3.1. Effect of Reactor Pressure
Effect of reactor pressure on carbon conversion for the −150 + 106 µm particle size fraction at 1300 °C is shown in
Figure 3A. The average conversion varied between ≈43 ± 8.2 wt.% at 3.4 bar and ≈59 ± 8.2 wt.% for 21.7 bar pressure. Lower conversion for chars generated at 3.4 and 6.2 bar pressures can be attributed to 20% lower particle residence time (≈2.0 s) as compared to chars generated at higher pressures (≈2.5 s for chars generated at 11.3, 15.5, and 21.7 bar). Even though there is a difference in total conversion across the pressure range examined, the uncertainty of 8.2% around average conversion suggests that the pressure has no significant effect on conversion. It appears that at higher temperature, and in the presence of a reaction gas, the impact of pressure on conversion is limited. Zeng and Fletcher also showed that pressure has limited impact on conversion over a range of 2.5–15 bar [
13]. It is also noteworthy that chars had about ≈20% of volatiles on dry ash free basis (see
Table 3). While it is known that increase in pressure increases fluidity during initial stages of pyrolysis for a coal like Pittsburgh no.8 [
26], higher residual volatile matter appears to be unusual for sample with ≈50% conversion. Duplicate runs with the same sample yielded a similar amount of volatiles confirming that this is not due to any experimental error. The unusual observation of higher residual volatiles could be due to higher temperature (≥1100 °C), higher pressure (>1 bar), and lower residence time (2.0–2.5 s) in the reactor at which these chars were generated compared to minutes at atmospheric pressure and 950 °C used in American Society for Testing and Materials (ASTM) volatile matter determination. Higher pressure prevents the release of volatiles, and higher temperature increases the volatile generation both could have contributed to higher residual volatiles for the char generated from the HPHTFR.

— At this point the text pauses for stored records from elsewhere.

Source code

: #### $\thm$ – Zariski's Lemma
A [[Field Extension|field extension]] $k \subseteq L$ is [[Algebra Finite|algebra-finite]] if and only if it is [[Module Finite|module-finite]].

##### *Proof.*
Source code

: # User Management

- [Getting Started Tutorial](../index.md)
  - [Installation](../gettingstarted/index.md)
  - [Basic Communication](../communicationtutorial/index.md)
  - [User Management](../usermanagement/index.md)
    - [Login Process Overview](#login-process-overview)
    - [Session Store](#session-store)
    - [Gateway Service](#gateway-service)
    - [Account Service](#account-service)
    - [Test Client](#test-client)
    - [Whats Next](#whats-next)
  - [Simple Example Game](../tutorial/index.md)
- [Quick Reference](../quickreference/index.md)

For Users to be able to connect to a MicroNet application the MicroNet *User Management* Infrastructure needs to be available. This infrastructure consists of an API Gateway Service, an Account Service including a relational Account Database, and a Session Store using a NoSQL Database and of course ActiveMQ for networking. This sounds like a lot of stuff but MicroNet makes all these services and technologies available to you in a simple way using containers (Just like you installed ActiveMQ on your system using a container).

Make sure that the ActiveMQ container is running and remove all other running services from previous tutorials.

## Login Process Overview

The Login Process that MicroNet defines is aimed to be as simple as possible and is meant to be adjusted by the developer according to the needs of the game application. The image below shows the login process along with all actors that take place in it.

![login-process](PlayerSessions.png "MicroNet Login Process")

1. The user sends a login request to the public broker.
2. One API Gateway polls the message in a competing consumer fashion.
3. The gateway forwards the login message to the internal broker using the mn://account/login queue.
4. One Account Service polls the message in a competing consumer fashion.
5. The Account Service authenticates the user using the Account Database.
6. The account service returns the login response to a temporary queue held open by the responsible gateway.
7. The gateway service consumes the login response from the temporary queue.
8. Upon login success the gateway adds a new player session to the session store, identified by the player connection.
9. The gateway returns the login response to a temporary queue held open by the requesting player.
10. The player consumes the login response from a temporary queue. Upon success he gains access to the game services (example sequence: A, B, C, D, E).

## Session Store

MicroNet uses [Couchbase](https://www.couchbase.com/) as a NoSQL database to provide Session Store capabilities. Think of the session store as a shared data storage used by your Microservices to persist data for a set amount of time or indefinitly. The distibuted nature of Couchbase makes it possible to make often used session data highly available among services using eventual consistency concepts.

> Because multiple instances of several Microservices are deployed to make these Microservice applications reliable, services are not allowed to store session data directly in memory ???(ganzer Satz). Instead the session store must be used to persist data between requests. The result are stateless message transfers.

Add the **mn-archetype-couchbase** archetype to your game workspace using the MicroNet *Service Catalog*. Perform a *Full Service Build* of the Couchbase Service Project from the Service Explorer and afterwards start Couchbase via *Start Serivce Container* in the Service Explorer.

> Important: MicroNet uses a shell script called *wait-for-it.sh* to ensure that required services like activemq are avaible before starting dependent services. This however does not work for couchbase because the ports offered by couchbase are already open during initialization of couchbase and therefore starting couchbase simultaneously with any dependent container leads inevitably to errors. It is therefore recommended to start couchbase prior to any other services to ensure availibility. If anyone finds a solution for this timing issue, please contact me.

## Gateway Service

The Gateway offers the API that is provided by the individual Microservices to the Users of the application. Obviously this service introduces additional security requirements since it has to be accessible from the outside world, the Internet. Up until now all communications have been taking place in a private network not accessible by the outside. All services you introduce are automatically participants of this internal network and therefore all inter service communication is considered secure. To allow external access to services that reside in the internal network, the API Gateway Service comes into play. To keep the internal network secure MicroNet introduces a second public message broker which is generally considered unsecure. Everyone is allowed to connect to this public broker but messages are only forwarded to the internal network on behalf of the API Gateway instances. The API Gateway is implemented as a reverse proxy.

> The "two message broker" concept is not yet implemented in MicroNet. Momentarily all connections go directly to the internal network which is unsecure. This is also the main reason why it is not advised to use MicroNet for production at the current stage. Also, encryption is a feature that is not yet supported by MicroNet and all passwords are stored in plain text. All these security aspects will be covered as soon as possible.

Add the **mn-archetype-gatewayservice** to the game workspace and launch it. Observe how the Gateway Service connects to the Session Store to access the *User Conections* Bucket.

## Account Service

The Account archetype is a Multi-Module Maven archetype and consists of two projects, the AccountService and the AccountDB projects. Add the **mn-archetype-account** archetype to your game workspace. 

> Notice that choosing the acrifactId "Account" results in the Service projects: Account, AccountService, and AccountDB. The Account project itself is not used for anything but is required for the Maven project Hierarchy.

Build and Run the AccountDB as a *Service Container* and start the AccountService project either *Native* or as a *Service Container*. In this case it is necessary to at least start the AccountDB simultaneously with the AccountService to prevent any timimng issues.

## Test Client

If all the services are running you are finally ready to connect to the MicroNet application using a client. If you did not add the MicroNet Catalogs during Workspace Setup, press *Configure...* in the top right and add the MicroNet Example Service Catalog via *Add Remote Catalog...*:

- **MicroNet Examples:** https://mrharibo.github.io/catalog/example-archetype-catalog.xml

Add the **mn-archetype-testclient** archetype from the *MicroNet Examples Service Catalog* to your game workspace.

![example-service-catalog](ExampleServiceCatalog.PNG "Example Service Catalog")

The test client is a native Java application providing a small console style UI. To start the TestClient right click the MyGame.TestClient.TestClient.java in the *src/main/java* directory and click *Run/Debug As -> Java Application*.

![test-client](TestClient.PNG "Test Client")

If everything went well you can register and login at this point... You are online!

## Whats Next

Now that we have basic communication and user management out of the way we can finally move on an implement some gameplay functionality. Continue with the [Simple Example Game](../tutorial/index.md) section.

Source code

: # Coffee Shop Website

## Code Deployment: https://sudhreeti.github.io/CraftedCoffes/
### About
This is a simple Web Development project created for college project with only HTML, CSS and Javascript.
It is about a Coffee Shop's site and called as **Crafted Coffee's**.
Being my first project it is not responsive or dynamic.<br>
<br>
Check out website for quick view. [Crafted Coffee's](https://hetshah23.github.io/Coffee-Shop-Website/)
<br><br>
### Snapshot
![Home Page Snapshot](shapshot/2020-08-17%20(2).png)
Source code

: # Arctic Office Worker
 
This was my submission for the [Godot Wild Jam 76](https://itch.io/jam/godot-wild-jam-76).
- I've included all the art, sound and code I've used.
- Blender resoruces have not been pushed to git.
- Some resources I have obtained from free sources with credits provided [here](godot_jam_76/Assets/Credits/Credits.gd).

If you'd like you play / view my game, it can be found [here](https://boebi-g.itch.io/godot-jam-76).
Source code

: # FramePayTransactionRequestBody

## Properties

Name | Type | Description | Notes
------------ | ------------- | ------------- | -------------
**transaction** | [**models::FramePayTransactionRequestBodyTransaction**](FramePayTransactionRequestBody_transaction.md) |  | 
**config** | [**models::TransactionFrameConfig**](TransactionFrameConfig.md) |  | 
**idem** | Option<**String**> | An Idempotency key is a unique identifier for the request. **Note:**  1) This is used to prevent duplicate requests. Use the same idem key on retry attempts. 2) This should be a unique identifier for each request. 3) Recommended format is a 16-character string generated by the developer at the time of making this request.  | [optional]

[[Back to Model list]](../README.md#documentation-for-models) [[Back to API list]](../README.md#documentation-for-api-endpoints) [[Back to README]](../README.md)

If the hypothesis of pressure and temperature playing a dominant role on residual volatiles is true, chars from commercial gasifier with similar or longer residence time should also show significant residual volatile matter (on dry ash free basis). This hypothesis was supported by a char/slag sample collected from a particulate filter from a commercial gasifier that showed >50% volatiles (on dry ash free basis) with respect to the feed [
27]. Other commercial gasifier char samples analyzed in our laboratory also revealed a significant presence of volatiles (>40% of volatiles with respect to the feed) despite more than 5 s particle residence time. All these results from commercial gasifiers prove that residual volatile matter of ≈50% compared to feed in char after 2 s residence time is not an abnormal observation.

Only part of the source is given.